DataDive6_mohler

library(tidyverse)

## ── Attaching core tidyverse packages ──────────────────────── tidyverse 2.0.0 ──
## ✔ dplyr     1.1.3     ✔ readr     2.1.4
## ✔ forcats   1.0.0     ✔ stringr   1.5.0
## ✔ ggplot2   3.4.3     ✔ tibble    3.2.1
## ✔ lubridate 1.9.2     ✔ tidyr     1.3.0
## ✔ purrr     1.0.2     
## ── Conflicts ────────────────────────────────────────── tidyverse_conflicts() ──
## ✖ dplyr::filter() masks stats::filter()
## ✖ dplyr::lag()    masks stats::lag()
## ℹ Use the conflicted package (<http://conflicted.r-lib.org/>) to force all conflicts to become errors

project_data <- read.csv("online_shoppers_intention.csv")

NEW VARIABLES:

1. Time Efficiency

New Column: Calculate a “Time Efficiency” column by dividing PageValues by the sum of the Administrative, Informational, and Product-related durations. This column would give an idea of how efficiently users are navigating the website in terms of value generated per unit time.
Potential Insight: Explore whether users with higher Time Efficiency interact more efficiently with high-value content. You could look at correlations with ExitRates and Revenue to assess if more efficient sessions lead to lower bounce or exit rates.

2. Special Day Impact

New Column: Multiply the SpecialDay column by Page Values to create a “Special Day Page Value” column. This would give an indication of how much value users generate on special days.
Potential Insight: Explore how SpecialDay_Impact correlates with other numeric variables like ExitRates and Revenue. The goal here is to see if users on special days view pages differently (in terms of engagement or value) compared to non-special days.

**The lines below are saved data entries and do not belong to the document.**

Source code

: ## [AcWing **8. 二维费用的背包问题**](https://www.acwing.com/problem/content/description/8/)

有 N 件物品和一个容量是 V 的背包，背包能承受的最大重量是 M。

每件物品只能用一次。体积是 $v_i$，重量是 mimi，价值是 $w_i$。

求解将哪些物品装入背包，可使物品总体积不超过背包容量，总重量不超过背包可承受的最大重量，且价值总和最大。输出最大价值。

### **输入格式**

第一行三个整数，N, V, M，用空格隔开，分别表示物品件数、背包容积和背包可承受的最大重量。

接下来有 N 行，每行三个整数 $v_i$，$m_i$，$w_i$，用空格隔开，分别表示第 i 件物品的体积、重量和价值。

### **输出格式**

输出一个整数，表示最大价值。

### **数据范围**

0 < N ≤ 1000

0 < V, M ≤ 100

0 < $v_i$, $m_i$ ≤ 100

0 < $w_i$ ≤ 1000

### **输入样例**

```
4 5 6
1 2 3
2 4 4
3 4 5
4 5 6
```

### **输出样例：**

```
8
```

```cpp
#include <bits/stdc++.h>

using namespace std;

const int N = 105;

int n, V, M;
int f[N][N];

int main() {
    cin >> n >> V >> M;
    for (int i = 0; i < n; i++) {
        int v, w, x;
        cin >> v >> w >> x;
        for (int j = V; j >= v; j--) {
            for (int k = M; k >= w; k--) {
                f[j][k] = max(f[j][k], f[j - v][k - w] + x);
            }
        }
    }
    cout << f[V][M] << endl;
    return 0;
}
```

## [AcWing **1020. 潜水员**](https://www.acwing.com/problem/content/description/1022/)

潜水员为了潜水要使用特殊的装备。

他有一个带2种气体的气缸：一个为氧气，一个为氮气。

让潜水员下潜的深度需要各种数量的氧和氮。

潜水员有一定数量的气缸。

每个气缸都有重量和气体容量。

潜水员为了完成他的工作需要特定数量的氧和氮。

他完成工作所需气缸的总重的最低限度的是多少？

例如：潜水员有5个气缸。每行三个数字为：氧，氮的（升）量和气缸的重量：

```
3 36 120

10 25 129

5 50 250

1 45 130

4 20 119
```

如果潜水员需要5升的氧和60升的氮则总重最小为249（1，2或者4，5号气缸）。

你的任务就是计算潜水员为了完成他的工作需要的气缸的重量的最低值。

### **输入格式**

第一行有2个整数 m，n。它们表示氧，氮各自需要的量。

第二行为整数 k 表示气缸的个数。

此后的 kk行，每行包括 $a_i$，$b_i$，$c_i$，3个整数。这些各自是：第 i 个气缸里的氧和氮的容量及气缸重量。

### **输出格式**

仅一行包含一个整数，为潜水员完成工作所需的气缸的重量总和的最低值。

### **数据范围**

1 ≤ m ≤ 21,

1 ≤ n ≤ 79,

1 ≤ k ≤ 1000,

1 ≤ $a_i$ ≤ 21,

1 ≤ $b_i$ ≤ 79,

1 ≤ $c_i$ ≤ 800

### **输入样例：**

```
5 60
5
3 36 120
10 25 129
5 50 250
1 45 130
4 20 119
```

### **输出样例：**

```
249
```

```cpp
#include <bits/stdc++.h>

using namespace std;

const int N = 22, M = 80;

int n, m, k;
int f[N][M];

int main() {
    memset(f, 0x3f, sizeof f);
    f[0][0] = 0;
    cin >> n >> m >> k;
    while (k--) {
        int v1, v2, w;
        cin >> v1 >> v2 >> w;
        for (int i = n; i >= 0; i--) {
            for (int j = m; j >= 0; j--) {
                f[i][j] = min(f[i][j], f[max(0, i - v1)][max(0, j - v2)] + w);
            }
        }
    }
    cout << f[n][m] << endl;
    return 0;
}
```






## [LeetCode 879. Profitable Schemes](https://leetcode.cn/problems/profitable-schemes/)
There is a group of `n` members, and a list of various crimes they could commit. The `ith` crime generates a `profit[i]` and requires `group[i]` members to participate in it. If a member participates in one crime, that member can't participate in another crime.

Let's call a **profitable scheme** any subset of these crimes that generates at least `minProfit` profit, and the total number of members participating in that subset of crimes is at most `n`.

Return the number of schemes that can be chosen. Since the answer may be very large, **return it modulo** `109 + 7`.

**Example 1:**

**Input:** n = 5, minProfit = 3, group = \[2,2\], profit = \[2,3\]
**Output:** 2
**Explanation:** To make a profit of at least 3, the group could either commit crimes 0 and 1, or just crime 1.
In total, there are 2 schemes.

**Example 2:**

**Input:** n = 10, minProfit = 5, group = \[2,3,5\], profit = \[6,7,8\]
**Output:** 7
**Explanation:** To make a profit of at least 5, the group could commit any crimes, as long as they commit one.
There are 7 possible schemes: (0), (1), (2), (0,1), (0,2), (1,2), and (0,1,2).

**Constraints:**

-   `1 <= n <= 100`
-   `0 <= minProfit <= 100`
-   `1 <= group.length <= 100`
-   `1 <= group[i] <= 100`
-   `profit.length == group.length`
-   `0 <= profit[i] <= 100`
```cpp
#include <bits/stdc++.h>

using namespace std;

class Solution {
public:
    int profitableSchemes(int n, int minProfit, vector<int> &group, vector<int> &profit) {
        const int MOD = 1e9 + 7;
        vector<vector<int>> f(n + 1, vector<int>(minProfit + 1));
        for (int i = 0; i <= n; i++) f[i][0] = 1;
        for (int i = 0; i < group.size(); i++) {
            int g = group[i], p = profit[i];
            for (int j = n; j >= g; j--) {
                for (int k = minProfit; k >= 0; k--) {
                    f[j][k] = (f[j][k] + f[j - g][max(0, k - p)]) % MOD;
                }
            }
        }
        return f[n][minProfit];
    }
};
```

# Creating the Time Efficiency column
project_data$TimeEfficiency <- project_data$PageValues / 
                               (project_data$Administrative + 
                                project_data$Informational + 
                                project_data$ProductRelated)

# Creating the Special Day Impact column
project_data$SpecialDay_Impact <- project_data$SpecialDay * project_data$PageValues

VISUALIZATION:

Now, plot both new variables vs ExitRates:

# Plot Time Efficiency vs Exit Rates
ggplot(project_data, aes(x = TimeEfficiency, y = ExitRates)) +
  geom_point() +
  geom_smooth(method = "lm", formula = y ~ poly(x, 2), col = "blue") +  # Optional: add a trend line
  labs(title = "Time Efficiency vs Exit Rates",
       x = "Time Efficiency",
       y = "Exit Rates")

## Warning: Removed 6 rows containing non-finite values (`stat_smooth()`).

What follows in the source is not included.